Aviat Space Environ Med. 2011 Jul;82(7):699-703. doi: 10.3357/asem.3012.2011.
Acute hypoxia has been suspected to cause blood coagulation and platelet activation. Our aim was to study blood coagulation and platelet function during a short hypoxic exposure.
Healthy nonsmoking men (N = 10) inhaled a normobaric hypoxic gas mixture containing 8% of oxygen (92% nitrogen) for 7 min via a face mask. Venous blood was collected 5 min before and during the 5 to 7 min of hypoxia exposure (i.e., pretest and hypoxia samples, respectively) while monitoring arterial oxygen saturation (SaO2) with pulse oximetry. Blood sampling was completed in 2 min and the face mask was removed. Venous epinephrine and norepinephrine, complete blood counts, and a panel of coagulation markers were analyzed. Platelet aggregation induced by ristocetin, adenosine diphosphate (ADP), arachidonic acid, and thrombin receptor activating peptide was studied with Multiplate and shear force-dependent functions with PFA-100R (collagen/epinephrine and collagen/ADP cartridges), both assays in whole blood.

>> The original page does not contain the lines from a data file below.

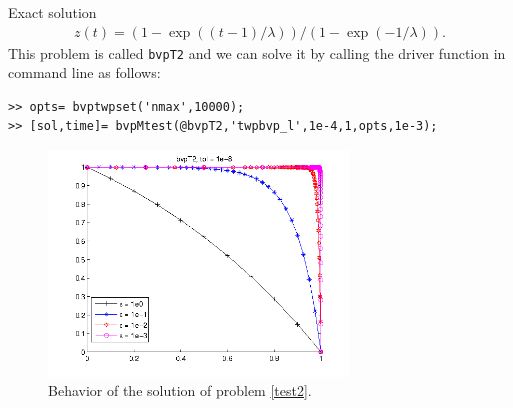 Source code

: \documentclass[<options>]{article}
\begin{document}
Exact solution
\begin{equation*}
\begin{matrix}
z(t) = (1 - \exp((t - 1) /\lambda)) / (1 - \exp(-1/\lambda)).
\end{matrix}
\end{equation*}
This problem is called \texttt{bvpT2} and we can solve
it by calling the driver function in command line as follows:
\begin{verbatim}
>> opts= bvptwpset('nmax',10000);
>> [sol,time]= bvpMtest(@bvpT2,'twpbvp_l',1e-4,1,opts,1e-3);
\end{verbatim}
\begin{figure}[htb]
\centerline{\includegraphics[height=6cm]{Prob2}}
\caption{Behavior of the solution of problem \ref{test2}.}
\end{figure}
\newpage
\end{document}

During hypoxia, SaO2 declined from 98 to 58% (ranges 97-99% vs. 42-85%), while heart rate increased from 69/min to 94/min (SD 11 vs. SD 13). Venous epinephrine and norepinephrine levels also increased. This short hypoxia induced minor but uniform increases in red cells, reticulocytes, and leukocytes and decreases in platelet counts. Plateletfunctions and prothrombin time, APTT, thrombin time, D-dimer, fibrinogen levels or von Willebrand factor (VWF), antithrombin, factor V (FV) or FVIII activities did not change.

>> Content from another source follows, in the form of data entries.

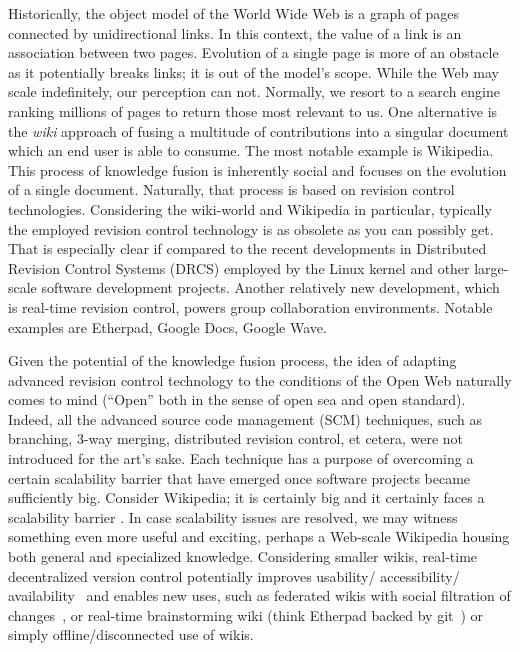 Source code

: \documentclass{sig-alternate}
\begin{document}
Historically, the object model of the World Wide Web is a graph of pages connected by unidirectional links.
In this context, the value of a link is an association between two pages.
Evolution of a single page is more of an obstacle as it potentially breaks links; it is out of the model's scope.
While the Web may scale indefinitely, our perception can not. 
Normally, we resort to a search engine ranking millions of pages to return those most relevant to us.
One alternative is the \emph{wiki} approach of fusing a multitude of contributions  into a singular document which an end user is able to consume.
The most notable example is Wikipedia.
This process of knowledge fusion is inherently social and focuses on the evolution of a single document.
Naturally, that process is based on revision control technologies.
Considering the wiki-world and Wikipedia in particular, typically the employed revision control technology is as obsolete as you can possibly get.
That is especially clear if compared to the recent developments in Distributed Revision Control Systems (DRCS) employed by the Linux kernel and other large-scale software development projects.
Another relatively new development, which is real-time revision control, powers group collaboration environments. Notable examples are Etherpad, Google Docs, Google Wave.

Given the potential of the knowledge fusion process, the idea of adapting advanced revision control technology to the conditions of the Open Web naturally comes to mind (``Open'' both in the sense of open sea and open standard). 
Indeed, all the advanced source code management (SCM) techniques, such as branching, 3-way merging, distributed revision control, et cetera, were not introduced for the art's sake.
Each technique has a purpose of overcoming a certain scalability barrier that have emerged once software projects became sufficiently big. 
Consider Wikipedia; it is certainly big and it certainly faces a scalability barrier \cite{no-singularity, wp-decay}.
In case scalability issues are resolved, we may witness something even more useful and exciting, perhaps  a Web-scale Wikipedia housing both general and specialized knowledge.
Considering smaller wikis, real-time decentralized version control potentially improves usability/ accessibility/ availability~\cite{nahaboo} and enables new uses, such as federated wikis with social filtration of changes~\cite{www06}, or real-time brainstorming wiki (think Etherpad backed by git~\cite{git}) or simply offline/disconnected use of wikis.
\end{document}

Profound acute hypoxia failed to affect blood coagulation or platelet functions in healthy individuals.
急性缺氧被怀疑会导致血液凝固和血小板活化。我们的目的是研究短期缺氧暴露期间的血液凝固和血小板功能。
10名健康不吸烟男性通过面罩吸入含8%氧气(92%氮气)的常压混合气体7分钟。在缺氧暴露的第5至7分钟之前5分钟以及期间(即分别为预测试和缺氧样本)采集静脉血,同时用脉搏血氧饱和度仪监测动脉血氧饱和度(SaO2)。2分钟内完成采血并移除面罩。分析静脉肾上腺素和去甲肾上腺素、全血细胞计数以及一组凝血标志物。用Multiplate研究瑞斯托菌素、二磷酸腺苷(ADP)、花生四烯酸和凝血酶受体激活肽诱导的血小板聚集,并用PFA-100R(胶原/肾上腺素和胶原/ADP检测卡)研究全血中剪切力依赖性功能。
缺氧期间,SaO2从98%降至58%(范围97 - 99%对42 - 85%),而心率从69次/分钟增加到94次/分钟(标准差分别为11和13)。静脉肾上腺素和去甲肾上腺素水平也升高。这种短期缺氧导致红细胞、网织红细胞和白细胞轻微但一致地增加,血小板计数减少。血小板功能、凝血酶原时间、活化部分凝血活酶时间、凝血酶时间、D - 二聚体、纤维蛋白原水平或血管性血友病因子(VWF)、抗凝血酶、因子V(FV)或FVIII活性均未改变。
严重急性缺氧未能影响健康个体的血液凝固或血小板功能。